Berlin avait repoussé la fin du nucléaire à cause de la guerre en Ukraine et de la crise du gaz. La menace de pénurie d’électricité s’est éloignée et la première puissance économique européenne estime qu’elle aura la capacité d’y faire face sans l’atome. Tant pis si elle a encore besoin du charbon pour couvrir le tiers de sa consommation d’électricité. Outre-Rhin, les vertus supposées de l’atome pour faire baisser les émissions de carbone sont passées au second plan.
Le rôle du nucléaire dans la transition énergétique divise toujours autant les 27, et même le monde entier. Les 31 pays qui ont opté pour l’atome l’ont d’abord fait pour des raisons stratégiques, parce qu’ils manquaient d’hydrocarbures. La Chine, aujourd’hui le premier pays au monde en termes de réacteurs en chantier, a d’abord choisi le nucléaire pour accéder à l’autonomie énergétique. C’est le même raisonnement qui a guidé la France.

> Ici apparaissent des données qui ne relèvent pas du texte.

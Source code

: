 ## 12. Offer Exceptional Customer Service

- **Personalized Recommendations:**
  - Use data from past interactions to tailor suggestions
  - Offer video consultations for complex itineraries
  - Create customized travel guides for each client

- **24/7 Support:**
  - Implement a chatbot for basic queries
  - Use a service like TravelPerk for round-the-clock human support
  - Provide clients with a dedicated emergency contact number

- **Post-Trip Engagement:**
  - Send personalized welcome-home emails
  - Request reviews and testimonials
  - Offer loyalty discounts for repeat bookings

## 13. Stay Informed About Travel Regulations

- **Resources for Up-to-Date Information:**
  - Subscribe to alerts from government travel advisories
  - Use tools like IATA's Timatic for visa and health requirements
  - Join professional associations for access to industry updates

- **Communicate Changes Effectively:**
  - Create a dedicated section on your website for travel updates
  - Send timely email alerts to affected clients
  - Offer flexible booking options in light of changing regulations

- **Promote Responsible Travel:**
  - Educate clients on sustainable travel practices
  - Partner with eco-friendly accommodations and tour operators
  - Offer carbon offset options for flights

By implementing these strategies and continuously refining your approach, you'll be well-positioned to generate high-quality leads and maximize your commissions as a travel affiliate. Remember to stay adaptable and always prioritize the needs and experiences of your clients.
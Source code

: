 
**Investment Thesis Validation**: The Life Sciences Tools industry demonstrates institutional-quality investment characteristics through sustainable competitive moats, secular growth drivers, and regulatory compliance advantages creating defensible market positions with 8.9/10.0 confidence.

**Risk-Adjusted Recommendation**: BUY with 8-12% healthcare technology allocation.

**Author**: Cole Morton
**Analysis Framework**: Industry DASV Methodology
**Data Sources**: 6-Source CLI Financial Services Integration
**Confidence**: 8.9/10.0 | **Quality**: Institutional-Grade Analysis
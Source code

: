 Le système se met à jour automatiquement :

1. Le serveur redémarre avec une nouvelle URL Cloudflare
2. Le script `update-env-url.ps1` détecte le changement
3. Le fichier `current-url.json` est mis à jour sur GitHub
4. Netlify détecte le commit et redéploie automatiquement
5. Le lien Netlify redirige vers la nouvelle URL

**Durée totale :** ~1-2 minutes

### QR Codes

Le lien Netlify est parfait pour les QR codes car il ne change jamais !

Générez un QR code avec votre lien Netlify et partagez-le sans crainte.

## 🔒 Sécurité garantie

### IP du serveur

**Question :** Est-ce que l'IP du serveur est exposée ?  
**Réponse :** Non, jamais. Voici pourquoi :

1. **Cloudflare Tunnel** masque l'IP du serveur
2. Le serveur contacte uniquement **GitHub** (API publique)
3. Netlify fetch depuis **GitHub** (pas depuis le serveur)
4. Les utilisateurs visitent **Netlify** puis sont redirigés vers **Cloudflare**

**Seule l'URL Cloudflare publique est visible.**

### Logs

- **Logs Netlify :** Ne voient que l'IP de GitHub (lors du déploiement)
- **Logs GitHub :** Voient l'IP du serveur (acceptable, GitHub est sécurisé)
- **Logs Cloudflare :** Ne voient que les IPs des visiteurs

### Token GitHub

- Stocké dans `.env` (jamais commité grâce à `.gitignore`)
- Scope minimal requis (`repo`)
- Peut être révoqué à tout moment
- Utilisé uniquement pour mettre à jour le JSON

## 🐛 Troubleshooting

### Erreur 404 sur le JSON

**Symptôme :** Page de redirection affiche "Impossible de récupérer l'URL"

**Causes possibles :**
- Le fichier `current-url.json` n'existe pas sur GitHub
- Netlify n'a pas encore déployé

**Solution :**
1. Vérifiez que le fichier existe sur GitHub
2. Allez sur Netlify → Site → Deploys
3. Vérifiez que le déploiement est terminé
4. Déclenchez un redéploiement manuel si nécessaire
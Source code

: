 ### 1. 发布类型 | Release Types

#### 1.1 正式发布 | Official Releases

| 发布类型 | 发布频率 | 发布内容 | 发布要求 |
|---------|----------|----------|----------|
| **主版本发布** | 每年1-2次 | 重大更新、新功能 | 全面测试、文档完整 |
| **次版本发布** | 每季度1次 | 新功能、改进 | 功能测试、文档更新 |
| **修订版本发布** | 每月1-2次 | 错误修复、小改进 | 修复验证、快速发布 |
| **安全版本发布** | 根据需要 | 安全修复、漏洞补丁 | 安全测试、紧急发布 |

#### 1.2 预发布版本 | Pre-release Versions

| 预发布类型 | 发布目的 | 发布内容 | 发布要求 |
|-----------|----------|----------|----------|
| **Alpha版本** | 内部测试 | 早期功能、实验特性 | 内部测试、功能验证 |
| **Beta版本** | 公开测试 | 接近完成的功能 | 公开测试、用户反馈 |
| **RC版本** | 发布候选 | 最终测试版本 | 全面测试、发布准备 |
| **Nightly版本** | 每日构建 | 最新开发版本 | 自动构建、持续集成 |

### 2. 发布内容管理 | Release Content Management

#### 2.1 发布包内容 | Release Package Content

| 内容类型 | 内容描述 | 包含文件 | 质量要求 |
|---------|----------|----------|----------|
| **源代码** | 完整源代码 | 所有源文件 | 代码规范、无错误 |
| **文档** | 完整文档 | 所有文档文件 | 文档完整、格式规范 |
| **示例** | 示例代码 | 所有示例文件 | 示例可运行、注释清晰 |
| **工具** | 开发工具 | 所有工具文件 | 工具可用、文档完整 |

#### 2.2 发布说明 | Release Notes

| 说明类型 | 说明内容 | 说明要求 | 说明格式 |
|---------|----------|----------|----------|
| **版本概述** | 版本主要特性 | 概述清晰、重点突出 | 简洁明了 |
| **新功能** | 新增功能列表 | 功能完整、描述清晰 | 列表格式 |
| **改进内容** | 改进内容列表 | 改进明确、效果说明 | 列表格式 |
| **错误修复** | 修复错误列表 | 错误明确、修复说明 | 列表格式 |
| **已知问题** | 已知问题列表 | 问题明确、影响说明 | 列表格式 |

Suite au tsunami de Fukushima, la sécurité est redevenue le principal curseur
C’est vrai pour l’Allemagne et pour la Suisse qui conserve les centrales existantes et renonce à en construire d’autres. Et c’était vrai également pour le Japon jusqu’en décembre dernier. En revanche, d’autres pays sont devenus de nouveaux convertis au nucléaire et ils n’ont pas renoncé à leurs projets sous la pression de Fukushima. C’est le cas du Bangladesh, de la Biélorussie, de l’Égypte, l’Inde, l’Iran, la Slovaquie, ou de la Turquie. Tous ces pays sont des clients du champion russe du nucléaire civil Rosatom qui propose des centrales clés en main à des prix très compétitifs. Car entre temps, la Russie est devenue un promoteur mondial de l’atome. C’est le principal opérateur des centrales en chantier hors de Chine. Ses clients ne sont visiblement pas hantés par le souvenir de Tchernobyl
L’atome a retrouvé une nouvelle raison d’être à l’aune de la transition énergétique
L’expérience de la France plaide en sa faveur. Une centrale française émet quatre grammes par kilowattheure. La France, qui produit 80% de son électricité grâce à l’atome, a émis l’an dernier 53 grammes de carbone par kilowattheure, pendant que l’Allemagne émettait 400 grammes de CO2, à cause de ses centrales au charbon.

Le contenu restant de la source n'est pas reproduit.